Belediye Meclisleri, sükunetin, barışın, kardeşliğin ve ılımlı havanın olduğu yerlerdir..
Belediye Meclisleri, kavgalardan, siyasi çekişmelerden uzak, aksine ortak paydanın kent olması gereken, bu bilincin hakim olması gereken yerlerdir..
Ancak gelin görün ki Mersin’de özellikle Büyükşehir Belediye Meclisi bu saydıklarımın uzağında kalmaya başladı..
Burada siyasilerin dili ön plana çıktı, Meclis gerildi, yatırımlar, projeler ikinci plana itildi, siyasi beklentiler ön plana çıktı, savaş meydanına döndü, şov sahnesine büründü..

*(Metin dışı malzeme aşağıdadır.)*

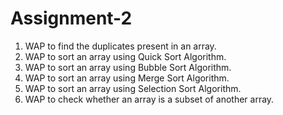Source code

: # Assignment-2


1. WAP to find the duplicates present in an array.
2. WAP to sort an array using Quick Sort Algorithm.
3. WAP to sort an array using Bubble Sort Algorithm.
4. WAP to sort an array using Merge Sort Algorithm.
5. WAP to sort an array using Selection Sort Algorithm.
6. WAP to check whether an array is a subset of another array.
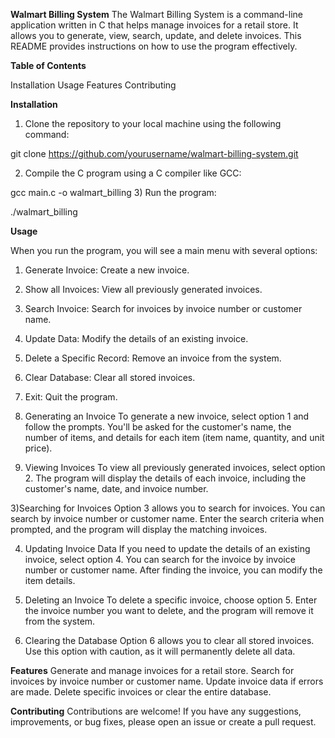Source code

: **Walmart Billing System**
The Walmart Billing System is a command-line application written in C that helps manage invoices for a retail store. It allows you to generate, view, search, update, and delete invoices. This README provides instructions on how to use the program effectively.

**Table of Contents**

Installation
Usage
Features
Contributing

**Installation**
1) Clone the repository to your local machine using the following command:

  git clone https://github.com/yourusername/walmart-billing-system.git

2) Compile the C program using a C compiler like GCC:
   
  gcc main.c -o walmart_billing
3) Run the program:

./walmart_billing

**Usage**

When you run the program, you will see a main menu with several options:

1) Generate Invoice: Create a new invoice.
2) Show all Invoices: View all previously generated invoices.
3) Search Invoice: Search for invoices by invoice number or customer name.
4) Update Data: Modify the details of an existing invoice.
5) Delete a Specific Record: Remove an invoice from the system.
6) Clear Database: Clear all stored invoices.
7) Exit: Quit the program.

1) Generating an Invoice
  To generate a new invoice, select option 1 and follow the prompts. You'll be asked for the customer's name, the number of items, and details for each item (item name, quantity, and unit price).

2) Viewing Invoices
  To view all previously generated invoices, select option 2. The program will display the details of each invoice, including the customer's name, date, and invoice number.

3)Searching for Invoices
  Option 3 allows you to search for invoices. You can search by invoice number or customer name. Enter the search criteria when prompted, and the program will display the matching invoices.

4) Updating Invoice Data
  If you need to update the details of an existing invoice, select option 4. You can search for the invoice by invoice number or customer name. After finding the invoice, you can modify the item details.

5) Deleting an Invoice
  To delete a specific invoice, choose option 5. Enter the invoice number you want to delete, and the program will remove it from the system.

6) Clearing the Database
  Option 6 allows you to clear all stored invoices. Use this option with caution, as it will permanently delete all data.

**Features**
Generate and manage invoices for a retail store.
Search for invoices by invoice number or customer name.
Update invoice data if errors are made.
Delete specific invoices or clear the entire database.

**Contributing**
Contributions are welcome! If you have any suggestions, improvements, or bug fixes, please open an issue or create a pull request.
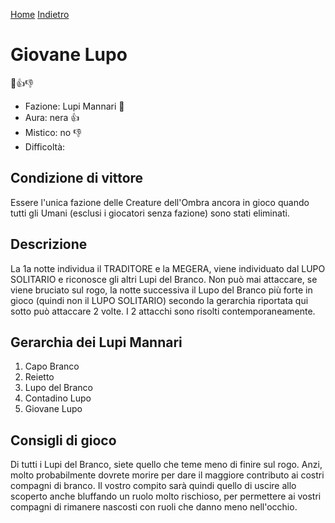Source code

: [Home](/wherewolf-rules)
[Indietro](..)

# Giovane Lupo

<span class='emoji'>🐺👍👎</span>

- Fazione: Lupi Mannari <span class='emoji'>🐺</span>
- Aura: nera <span class='emoji'>👍</span>
- Mistico: no <span class='emoji'>👎</span>
- Difficoltà: 

## Condizione di vittore

Essere l'unica fazione delle Creature dell'Ombra ancora in gioco quando tutti gli Umani (esclusi i giocatori senza fazione) sono stati eliminati.

## Descrizione

La 1a notte individua il TRADITORE e la MEGERA, viene individuato dal LUPO SOLITARIO e riconosce gli altri Lupi del Branco. Non può mai attaccare, se viene bruciato sul rogo, la notte successiva il Lupo del Branco più forte in gioco (quindi non il LUPO SOLITARIO) secondo la gerarchia riportata qui sotto può attaccare 2 volte. I 2 attacchi sono risolti contemporaneamente.

## Gerarchia dei Lupi Mannari

1. Capo Branco
2. Reietto
3. Lupo del Branco
4. Contadino Lupo
5. Giovane Lupo

## Consigli di gioco

Di tutti i Lupi del Branco, siete quello che teme meno di finire sul rogo. Anzi, molto probabilmente dovrete morire per dare il maggiore contributo ai costri compagni di branco. Il vostro compito sarà quindi quello di uscire allo scoperto anche bluffando un ruolo molto rischioso, per permettere ai vostri compagni di rimanere nascosti con ruoli che danno meno nell'occhio.
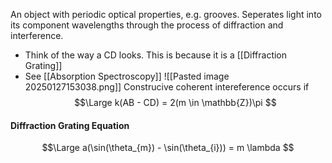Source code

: An object with periodic optical properties, e.g. grooves. 
Seperates light into its component wavelengths through the process of diffraction and interference.
* Think of the way a CD looks. This is because it is a [[Diffraction Grating]]
* See [[Absorption Spectroscopy]]
![[Pasted image 20250127153038.png]]
Construcive coherent intereference occurs if 
$$\Large
k(AB - CD) = 2(m \in \mathbb{Z})\pi
$$
#### Diffraction Grating Equation
$$\Large
a(\sin(\theta_{m}) - \sin(\theta_{i})) = m \lambda
$$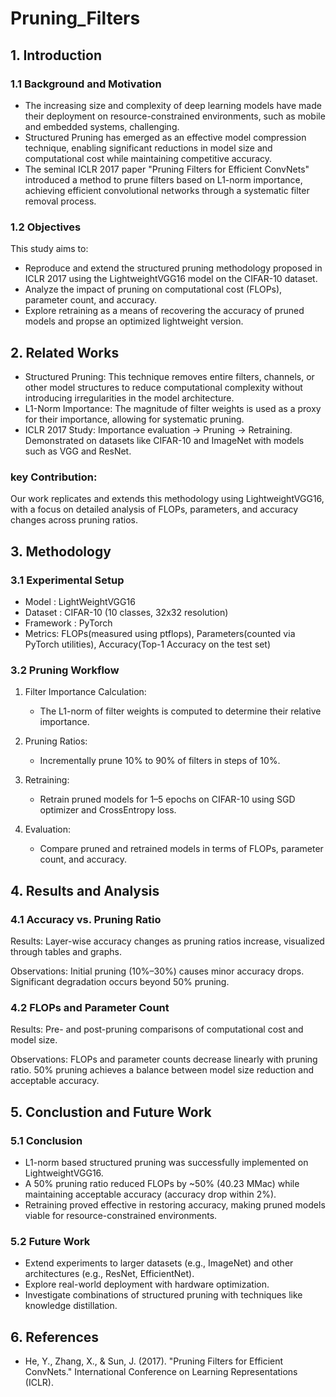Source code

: # Pruning_Filters

## 1. Introduction
### 1.1 Background and Motivation
* The increasing size and complexity of deep learning models have made their deployment on resource-constrained environments, such as mobile and embedded systems, challenging.  
* Structured Pruning has emerged as an effective model compression technique, enabling significant reductions in model size and computational cost while maintaining competitive accuracy.  
* The seminal ICLR 2017 paper "Pruning Filters for Efficient ConvNets" introduced a method to prune filters based on L1-norm importance, achieving efficient convolutional networks through a systematic filter removal process.  

### 1.2 Objectives
This study aims to:
* Reproduce and extend the structured pruning methodology proposed in ICLR 2017 using the LightweightVGG16 model on the CIFAR-10 dataset.  
* Analyze the impact of pruning on computational cost (FLOPs), parameter count, and accuracy.  
* Explore retraining as a means of recovering the accuracy of pruned models and propse an optimized lightweight version.  


## 2. Related Works
* Structured Pruning: This technique removes entire filters, channels, or other model structures to reduce computational complexity without introducing irregularities in the model architecture.  
* L1-Norm Importance: The magnitude of filter weights is used as a proxy for their importance, allowing for systematic pruning.  
* ICLR 2017 Study: Importance evaluation → Pruning → Retraining. Demonstrated on datasets like CIFAR-10 and ImageNet with models such as VGG and ResNet.  

### key Contribution: 
Our work replicates and extends this methodology using LightweightVGG16, with a focus on detailed analysis of FLOPs, parameters, and accuracy changes across pruning ratios.


## 3. Methodology
### 3.1 Experimental Setup
* Model : LightWeightVGG16
* Dataset : CIFAR-10 (10 classes, 32x32 resolution)
* Framework : PyTorch
* Metrics: FLOPs(measured using ptflops), Parameters(counted via PyTorch utilities), Accuracy(Top-1 Accuracy on the test set)

### 3.2 Pruning Workflow
1. Filter Importance Calculation:
   * The L1-norm of filter weights is computed to determine their relative importance.

2. Pruning Ratios:
   * Incrementally prune 10% to 90% of filters in steps of 10%.

4. Retraining:
   * Retrain pruned models for 1–5 epochs on CIFAR-10 using SGD optimizer and CrossEntropy loss.

5. Evaluation:
   * Compare pruned and retrained models in terms of FLOPs, parameter count, and accuracy.
  

## 4. Results and Analysis
### 4.1 Accuracy vs. Pruning Ratio
Results:
Layer-wise accuracy changes as pruning ratios increase, visualized through tables and graphs.

Observations:
Initial pruning (10%–30%) causes minor accuracy drops.
Significant degradation occurs beyond 50% pruning.

### 4.2 FLOPs and Parameter Count
Results:
Pre- and post-pruning comparisons of computational cost and model size.

Observations:
FLOPs and parameter counts decrease linearly with pruning ratio.
50% pruning achieves a balance between model size reduction and acceptable accuracy.


## 5. Conclustion and Future Work
### 5.1 Conclusion
* L1-norm based structured pruning was successfully implemented on LightweightVGG16.
* A 50% pruning ratio reduced FLOPs by ~50% (40.23 MMac) while maintaining acceptable accuracy (accuracy drop within 2%).
* Retraining proved effective in restoring accuracy, making pruned models viable for resource-constrained environments.

### 5.2 Future Work
* Extend experiments to larger datasets (e.g., ImageNet) and other architectures (e.g., ResNet, EfficientNet).
* Explore real-world deployment with hardware optimization.
* Investigate combinations of structured pruning with techniques like knowledge distillation.


## 6. References
* He, Y., Zhang, X., & Sun, J. (2017). "Pruning Filters for Efficient ConvNets." International Conference on Learning Representations (ICLR).



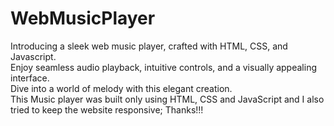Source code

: # WebMusicPlayer
Introducing a sleek web music player, crafted with HTML, CSS, and Javascript. <br/>
Enjoy seamless audio playback, intuitive controls, and a visually appealing interface. <br/>
Dive into a world of melody with this elegant creation.<br/>
This Music player was built only using HTML, CSS and JavaScript and I also tried to keep the website responsive; Thanks!!!

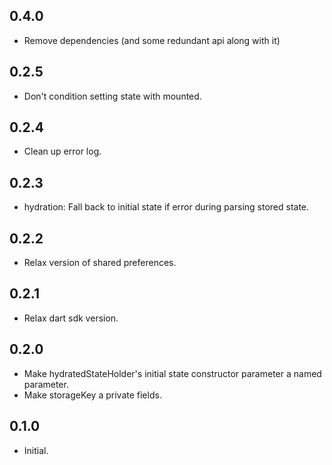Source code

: ## 0.4.0

* Remove dependencies (and some redundant api along with it)

## 0.2.5

* Don't condition setting state with mounted.

## 0.2.4

* Clean up error log.

## 0.2.3

* hydration: Fall back to initial state if error during parsing stored state.

## 0.2.2

* Relax version of shared preferences.

## 0.2.1

* Relax dart sdk version.

## 0.2.0

* Make hydratedStateHolder's initial state constructor parameter a named parameter.
* Make storageKey a private fields.

## 0.1.0

* Initial.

Bir gazeteci olarak kentteki hemen hemen tüm meclisleri takip etmeye çalışırım..
Özellikle alt birim belediyelerde, alınan her karar, hayata geçecek her proje genellikle oy birliği ile hayata geçmekte..
Ancak gelin görün ki Mersin Büyükşehir Belediye Meclisi, bu görüntülerin oldukça uzağında..
Sebebi belli, nedeni çok açık..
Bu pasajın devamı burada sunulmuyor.